I come from a very conservative Christian background and many of the people I know got married fairly young. A decent number of my friends from church are either engaged, married, or expecting. It's not that you're expected to get married young, but oftentimes that's how it ends up happening. Men will return from their mission and be engaged or married within a year. So as a nineteen year old who has never been in a serious relationship, I feel like I'm falling behind.

I've been in exactly one (one month long) relationship in my life, which is what inspired me to write this article. When the boy in question was breaking up with me, he made a point of telling me that I "don't have everything put together." Needless to say, that did not go over well with me at all.

First of all, NO ONE has everything put together. We try to act like we do, but in reality we're all struggling in our own ways. It's what makes us human.

Second of all, who was he to tell me that I don't have everything put together? Granted, I don't have everything put together, but it still was not his place to make that judgement. I'm the only one who can decide if I have it "put together." This statement of his particularly set me off because I may still be struggling, but I'm doing significantly better than I was a year ago.

As someone with bipolar disorder, I have major reservations when it comes to dating. I tend to form emotional attachments rather quickly, which can sometimes get me into trouble. Like I said, I've only been in one official "relationship" before, but it's not the only time I've ever come close to dating someone. I've "talked to" (for lack of a better word, I hate that phrase) a few boys, only to be ghosted or led on. It's become something of a pattern in my life and let me tell you, it doesn't feel good.

When I get ghosted, or when a guy leads me on for a while only to tell me he's not interested or whatever his excuse is, I start doubting myself.
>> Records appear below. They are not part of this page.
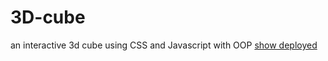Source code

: # 3D-cube
an interactive 3d cube using CSS and Javascript with OOP
[show deployed](https://anas-asimi.github.io/3D-cube/)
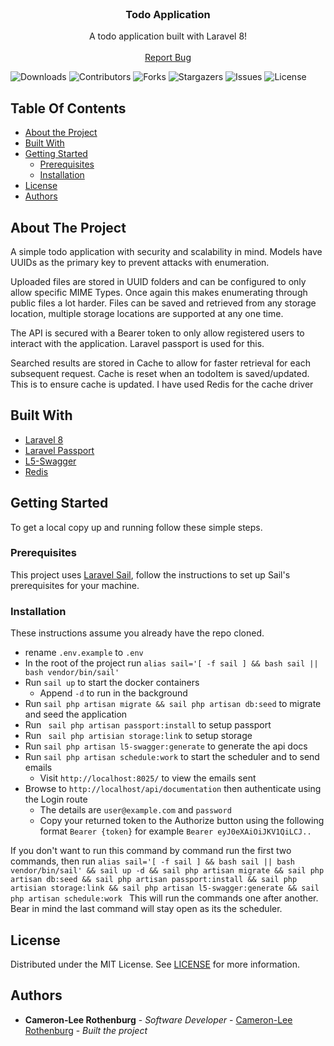 <br/>
<p align="center">
  <h3 align="center">Todo Application</h3>

  <p align="center">
    A todo application built with Laravel 8!
    <br/>
    <br/>
    <a href="https://github.com/rotho98/todo-app/issues">Report Bug</a>
  </p>
</p>

![Downloads](https://img.shields.io/github/downloads/rotho98/todo-app/total) ![Contributors](https://img.shields.io/github/contributors/rotho98/todo-app?color=dark-green) ![Forks](https://img.shields.io/github/forks/rotho98/todo-app?style=social) ![Stargazers](https://img.shields.io/github/stars/rotho98/todo-app?style=social) ![Issues](https://img.shields.io/github/issues/rotho98/todo-app) ![License](https://img.shields.io/github/license/rotho98/todo-app)

## Table Of Contents

* [About the Project](#about-the-project)
* [Built With](#built-with)
* [Getting Started](#getting-started)
    * [Prerequisites](#prerequisites)
    * [Installation](#installation)
* [License](#license)
* [Authors](#authors)

## About The Project

A simple todo application with security and scalability in mind.
Models have UUIDs as the primary key to prevent attacks with enumeration.

Uploaded files are stored in UUID folders and can be configured to only allow specific MIME Types. Once again this makes enumerating through public files a lot harder.
Files can be saved and retrieved from any storage location, multiple storage locations are supported at any one time.

The API is secured with a Bearer token to only allow registered users to interact with the application.
Laravel passport is used for this.

Searched results are stored in Cache to allow for faster retrieval for each subsequent request.
Cache is reset when an todoItem is saved/updated. This is to ensure cache is updated.
I have used Redis for the cache driver

## Built With



* [Laravel 8 ](https://laravel.com/)
* [Laravel Passport](https://laravel.com/docs/8.x/passport)
* [L5-Swagger](https://github.com/DarkaOnLine/L5-Swagger)
* [Redis](https://redis.io)

## Getting Started

To get a local copy up and running follow these simple steps.

### Prerequisites

This project uses [Laravel Sail](https://laravel.com/docs/8.x/sail), follow the instructions to set up Sail's prerequisites for your machine.

### Installation

These instructions assume you already have the repo cloned.

- rename `.env.example` to `.env`
- In the root of the project run `` alias sail='[ -f sail ] && bash sail || bash vendor/bin/sail' ``
- Run ``sail up`` to start the docker containers
  - Append `-d` to run in the background
- Run ``sail php artisan migrate && sail php artisan db:seed`` to migrate and seed the application
- Run ` sail php artisan passport:install` to setup passport
- Run ` sail php artisian storage:link` to setup storage
- Run `sail php artisan l5-swagger:generate` to generate the api docs
- Run `sail php artisan schedule:work` to start the scheduler and to send emails
    - Visit `http://localhost:8025/` to view the emails sent
- Browse to ``http://localhost/api/documentation`` then authenticate using the Login route
    - The details are `user@example.com` and `password`
    - Copy your returned token to the Authorize button using the following format `Bearer {token}`
      for example `Bearer eyJ0eXAiOiJKV1QiLCJ..`

If you don't want to run this command by command run the first two commands, then run ``alias sail='[ -f sail ] && bash sail || bash vendor/bin/sail' && sail up -d && sail php artisan migrate && sail php artisan db:seed && sail php artisan passport:install && sail php artisian storage:link && sail php artisan l5-swagger:generate && sail php artisan schedule:work ``
This will run the commands one after another. Bear in mind the last command will stay open as its the scheduler.

## License

Distributed under the MIT License. See [LICENSE](https://github.com/rotho98/todo-app/blob/main/LICENSE.md) for more information.

## Authors

* **Cameron-Lee Rothenburg** - *Software Developer* - [Cameron-Lee Rothenburg](https://github.com/rotho98) - *Built the project*
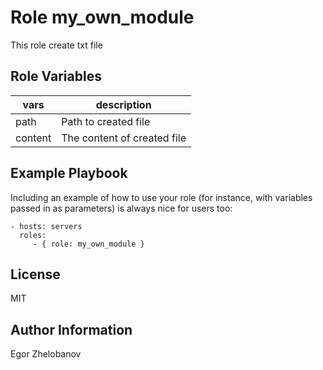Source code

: Role my_own_module
=========

This role create txt file


Role Variables
--------------

| vars           | description                  |
|----------------|------------------------------|
| path           | Path to created file         |
| content        | The content of created file  |


Example Playbook
----------------

Including an example of how to use your role (for instance, with variables passed in as parameters) is always nice for users too:

    - hosts: servers
      roles:
         - { role: my_own_module }

License
-------

MIT

Author Information
------------------

Egor Zhelobanov
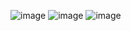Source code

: ![image](https://github.com/user-attachments/assets/a215ad13-2e3c-41c0-8eb2-cc49940787d8)
![image](https://github.com/user-attachments/assets/f5dcca16-db5c-4ef5-b4a0-b61c0ac2ceba)
![image](https://github.com/user-attachments/assets/8617b84e-74c9-42f9-b7ab-a51e79cf357f)
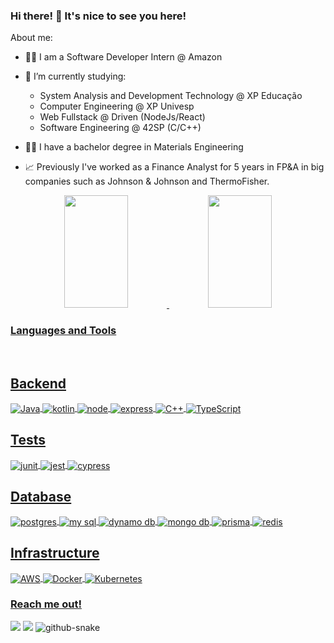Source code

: ### Hi there! 👋 It's nice to see you here!

About me:

- 👩‍💻 I am a Software Developer Intern @ Amazon

- 🌱 I’m currently studying: 
    * System Analysis and Development Technology @ XP Educação
    * Computer Engineering @ XP Univesp
    * Web Fullstack @ Driven (NodeJs/React)
    * Software Engineering @ 42SP (C/C++)

- :woman_student: I have a bachelor degree in Materials Engineering
- :chart_with_upwards_trend: Previously I've worked as a Finance Analyst for 5 years in FP&A in big companies such as Johnson & Johnson and ThermoFisher.

<div align="center">
  <a href="https://github.com/renatainacio">
  <img height="180em" width="45%" src="https://github-readme-stats.vercel.app/api?username=renatainacio&show_icons=true&theme=dracula&include_all_commits=true"/>
  <img height="180em" width="45%" src="https://github-readme-stats.vercel.app/api/top-langs/?username=renatainacio&layout=compact&langs_count=10&theme=dracula"/>
</div>
  
###

### Languages and Tools
  
<div style="display: inline_block"><br>

   ## Backend

   <img align="center" alt="Java" src="https://img.shields.io/badge/Java-007ACC?style=for-the-badge&logo=java&logoColor=white">
   <img align="center" alt="kotlin" src="https://img.shields.io/badge/Kotlin-0095D5?&style=for-the-badge&logo=kotlin&logoColor=white">
   <img align="center" alt="node" src="https://img.shields.io/badge/Node%20js-339933?style=for-the-badge&logo=nodedotjs&logoColor=white">
   <img align="center" alt="express" src="https://img.shields.io/badge/Express%20js-000000?style=for-the-badge&logo=express&logoColor=white">
   <img align="center" alt="C++" src="https://img.shields.io/badge/C%2B%2B-00599C?style=for-the-badge&logo=c%2B%2B&logoColor=white">
   <img align="center" alt="TypeScript" src="https://img.shields.io/badge/TypeScript-007ACC?style=for-the-badge&logo=typescript&logoColor=white">

   ## Tests
   <img align="center" alt="junit" src="https://img.shields.io/badge/Junit-25A162?style=for-the-badge&logo=junit5&logoColor=white">
   <img align="center" alt="jest" src="https://img.shields.io/badge/Jest-C21325?style=for-the-badge&logo=jest&logoColor=white">
   <img align="center" alt="cypress" src="https://img.shields.io/badge/Cypress-17202C?style=for-the-badge&logo=cypress&logoColor=white">

   ## Database
   <img align="center" alt="postgres" src="https://img.shields.io/badge/PostgreSQL-316192?style=for-the-badge&logo=postgresql&logoColor=white">
   <img align="center" alt="my sql" src="https://img.shields.io/badge/MySQL-005C84?style=for-the-badge&logo=mysql&logoColor=white">
   <img align="center" alt="dynamo db" src="https://img.shields.io/badge/DynamoDB-4053D6?style=for-the-badge&logo=Amazon%20DynamoDB&logoColor=white">
   <img align="center" alt="mongo db" src="https://img.shields.io/badge/MongoDB-4EA94B?style=for-the-badge&logo=mongodb&logoColor=white">
   <img align="center" alt="prisma" src="https://img.shields.io/badge/Prisma-3982CE?style=for-the-badge&logo=Prisma&logoColor=white">
   <img align="center" alt="redis" src="https://img.shields.io/badge/redis-%23DD0031.svg?&style=for-the-badge&logo=redis&logoColor=white">

   ## Infrastructure
   <img align="center" alt="AWS" src="https://img.shields.io/badge/AWS-FF9900?style=for-the-badge&logo=amazonaws&logoColor=white">
   <img align="center" alt="Docker" src="https://img.shields.io/badge/Docker-2CA5E0?style=for-the-badge&logo=docker&logoColor=white">
   <img align="center" alt="Kubernetes" src="https://img.shields.io/badge/kubernetes-326ce5.svg?&style=for-the-badge&logo=kubernetes&logoColor=white">
   

</div>

 ###
  
 ### Reach me out!

<div> 
  <a href="https://www.linkedin.com/in/renata-v-inacio/" target="_blank"><img src="https://img.shields.io/badge/-LinkedIn-%230077B5?style=for-the-badge&logo=linkedin&logoColor=white" target="_blank"></a> 
  <a href = "mailto:revazgauska@gmail.com"><img src="https://img.shields.io/badge/-Gmail-%23333?style=for-the-badge&logo=gmail&logoColor=white" target="_blank"></a>

 <picture>
  <source media="(prefers-color-scheme: dark)" srcset="https://raw.githubusercontent.com/renatainacio/renatainacio/output/github-contribution-grid-snake-dark.svg" />
  <source media="(prefers-color-scheme: light)" srcset="https://raw.githubusercontent.com/renatainacio/renatainacio/output/github-contribution-grid-snake.svg" />
  <img alt="github-snake" src="github-snake.svg" />
</picture>
  
</div>
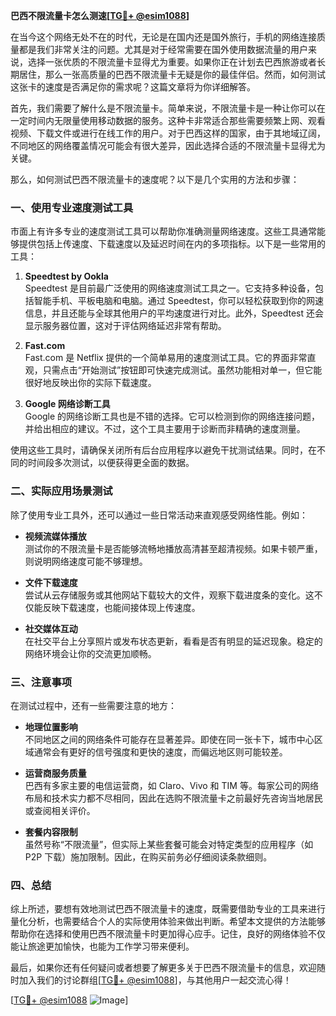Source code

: **巴西不限流量卡怎么测速[[TG💪+ @esim1088](https://t.me/s/esim1088)]**

在当今这个网络无处不在的时代，无论是在国内还是国外旅行，手机的网络连接质量都是我们非常关注的问题。尤其是对于经常需要在国外使用数据流量的用户来说，选择一张优质的不限流量卡显得尤为重要。如果你正在计划去巴西旅游或者长期居住，那么一张高质量的巴西不限流量卡无疑是你的最佳伴侣。然而，如何测试这张卡的速度是否满足你的需求呢？这篇文章将为你详细解答。

首先，我们需要了解什么是不限流量卡。简单来说，不限流量卡是一种让你可以在一定时间内无限量使用移动数据的服务。这种卡非常适合那些需要频繁上网、观看视频、下载文件或进行在线工作的用户。对于巴西这样的国家，由于其地域辽阔，不同地区的网络覆盖情况可能会有很大差异，因此选择合适的不限流量卡显得尤为关键。

那么，如何测试巴西不限流量卡的速度呢？以下是几个实用的方法和步骤：

### **一、使用专业速度测试工具**

市面上有许多专业的速度测试工具可以帮助你准确测量网络速度。这些工具通常能够提供包括上传速度、下载速度以及延迟时间在内的多项指标。以下是一些常用的工具：

1. **Speedtest by Ookla**  
   Speedtest 是目前最广泛使用的网络速度测试工具之一。它支持多种设备，包括智能手机、平板电脑和电脑。通过 Speedtest，你可以轻松获取到你的网速信息，并且还能与全球其他用户的平均速度进行对比。此外，Speedtest 还会显示服务器位置，这对于评估网络延迟非常有帮助。

2. **Fast.com**  
   Fast.com 是 Netflix 提供的一个简单易用的速度测试工具。它的界面非常直观，只需点击“开始测试”按钮即可快速完成测试。虽然功能相对单一，但它能很好地反映出你的实际下载速度。

3. **Google 网络诊断工具**  
   Google 的网络诊断工具也是不错的选择。它可以检测到你的网络连接问题，并给出相应的建议。不过，这个工具主要用于诊断而非精确的速度测量。

使用这些工具时，请确保关闭所有后台应用程序以避免干扰测试结果。同时，在不同的时间段多次测试，以便获得更全面的数据。

### **二、实际应用场景测试**

除了使用专业工具外，还可以通过一些日常活动来直观感受网络性能。例如：

- **视频流媒体播放**  
  测试你的不限流量卡是否能够流畅地播放高清甚至超清视频。如果卡顿严重，则说明网络速度可能不够理想。

- **文件下载速度**  
  尝试从云存储服务或其他网站下载较大的文件，观察下载进度条的变化。这不仅能反映下载速度，也能间接体现上传速度。

- **社交媒体互动**  
  在社交平台上分享照片或发布状态更新，看看是否有明显的延迟现象。稳定的网络环境会让你的交流更加顺畅。

### **三、注意事项**

在测试过程中，还有一些需要注意的地方：

- **地理位置影响**  
  不同地区之间的网络条件可能存在显著差异。即使在同一张卡下，城市中心区域通常会有更好的信号强度和更快的速度，而偏远地区则可能较差。

- **运营商服务质量**  
  巴西有多家主要的电信运营商，如 Claro、Vivo 和 TIM 等。每家公司的网络布局和技术实力都不尽相同，因此在选购不限流量卡之前最好先咨询当地居民或查阅相关评价。

- **套餐内容限制**  
  虽然号称“不限流量”，但实际上某些套餐可能会对特定类型的应用程序（如 P2P 下载）施加限制。因此，在购买前务必仔细阅读条款细则。

### **四、总结**

综上所述，要想有效地测试巴西不限流量卡的速度，既需要借助专业的工具来进行量化分析，也需要结合个人的实际使用体验来做出判断。希望本文提供的方法能够帮助你在选择和使用巴西不限流量卡时更加得心应手。记住，良好的网络体验不仅能让旅途更加愉快，也能为工作学习带来便利。

最后，如果你还有任何疑问或者想要了解更多关于巴西不限流量卡的信息，欢迎随时加入我们的讨论群组[[TG💪+ @esim1088](https://t.me/s/esim1088)]，与其他用户一起交流心得！

[[TG💪+ @esim1088](https://t.me/s/esim1088) ![Image](https://i.postimg.cc/4NQfJmqS/Snipaste-2025-05-13-00-14-12.png)]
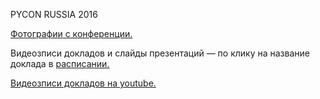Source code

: PYCON RUSSIA 2016

[Фотографии с конференции.](https://fotki.yandex.ru/users/it-people-ekb/album/531218/)

Видеозписи докладов и слайды презентаций — по клику на название доклада в [расписании.](http://pycon.ru/2016/program/schedule/)

[Видеозписи докладов на youtube.](https://www.youtube.com/playlist?list=PLRdS-n5seLRqszBqVDF342RMlCWgOTm6q)
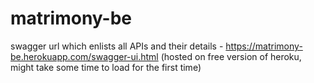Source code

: # matrimony-be

swagger url which enlists all APIs and their details - https://matrimony-be.herokuapp.com/swagger-ui.html
(hosted on free version of heroku, might take some time to load for the first time)
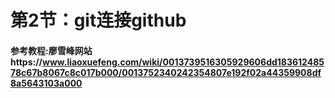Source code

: # 第2节：git连接github

#### 参考教程:廖雪峰网站https://www.liaoxuefeng.com/wiki/0013739516305929606dd18361248578c67b8067c8c017b000/0013752340242354807e192f02a44359908df8a5643103a000







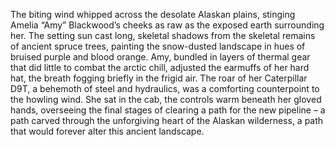 The biting wind whipped across the desolate Alaskan plains, stinging Amelia “Amy” Blackwood’s cheeks as raw as the exposed earth surrounding her.  The setting sun cast long, skeletal shadows from the skeletal remains of ancient spruce trees, painting the snow-dusted landscape in hues of bruised purple and blood orange.  Amy, bundled in layers of thermal gear that did little to combat the arctic chill, adjusted the earmuffs of her hard hat, the breath fogging briefly in the frigid air.  The roar of her Caterpillar D9T, a behemoth of steel and hydraulics, was a comforting counterpoint to the howling wind.  She sat in the cab, the controls warm beneath her gloved hands, overseeing the final stages of clearing a path for the new pipeline – a path carved through the unforgiving heart of the Alaskan wilderness, a path that would forever alter this ancient landscape.
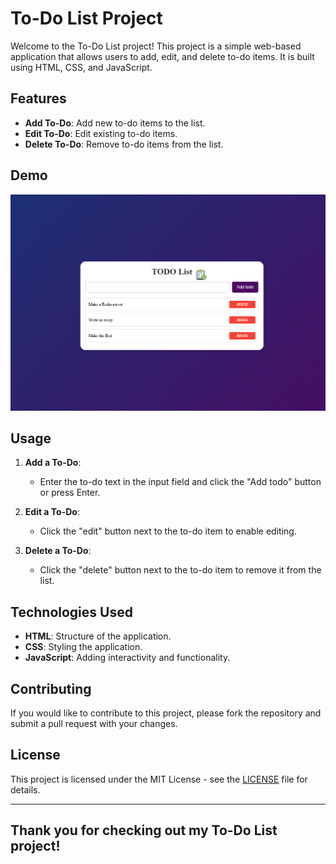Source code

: # To-Do List Project

Welcome to the To-Do List project! This project is a simple web-based application that allows users to add, edit, and delete to-do items. It is built using HTML, CSS, and JavaScript.

## Features

- **Add To-Do**: Add new to-do items to the list.
- **Edit To-Do**: Edit existing to-do items.
- **Delete To-Do**: Remove to-do items from the list.

## Demo

[![Watch the video](/Web%202/week3/adv-Dom/To-Do_list/assets/thumbnail.png)](/Web%202/week3/adv-Dom/To-Do_list/assets/todo.mp4)

## Usage

1. **Add a To-Do**:

   - Enter the to-do text in the input field and click the "Add todo" button or press Enter.

2. **Edit a To-Do**:

   - Click the "edit" button next to the to-do item to enable editing.

3. **Delete a To-Do**:
   - Click the "delete" button next to the to-do item to remove it from the list.

## Technologies Used

- **HTML**: Structure of the application.
- **CSS**: Styling the application.
- **JavaScript**: Adding interactivity and functionality.

## Contributing

If you would like to contribute to this project, please fork the repository and submit a pull request with your changes.

## License

This project is licensed under the MIT License - see the [LICENSE](LICENSE) file for details.

---

## Thank you for checking out my To-Do List project!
What makes me so undatable? Am I not attractive/smart/funny enough? No, it's probably the bipolar disorder. That, plus my anxiety and constant need for reassurance.

I begin to worry that it's because I'm too needy, too "moody," too much to handle. I shut myself off to people because I assume that that's how things are going to end--with them finding some flaw, some deal breaker, and deciding that it's not worth the effort of being with me. I get so scared that my mental health will be a deal breaker. But why should that be the case?

Answer: it shouldn't. No one should have those doubts about themself, especially over things that can't necessarily be controlled. I can't control the fact that I have anxiety and bipolar disorder, just like people can't control their height or their eye color. It would be stupid not to date someone because they have blue eyes and you want someone with green eyes, would it not? So why miss out on dating an amazing person just because they struggle with their mental health?

Just because someone is struggling with something that you don't understand doesn't mean that they're not worth your time. Take the time to understand them, love them, and appreciate them, even if it seems like you're taking a risk. Who knows? It could be the best risk you'll ever take.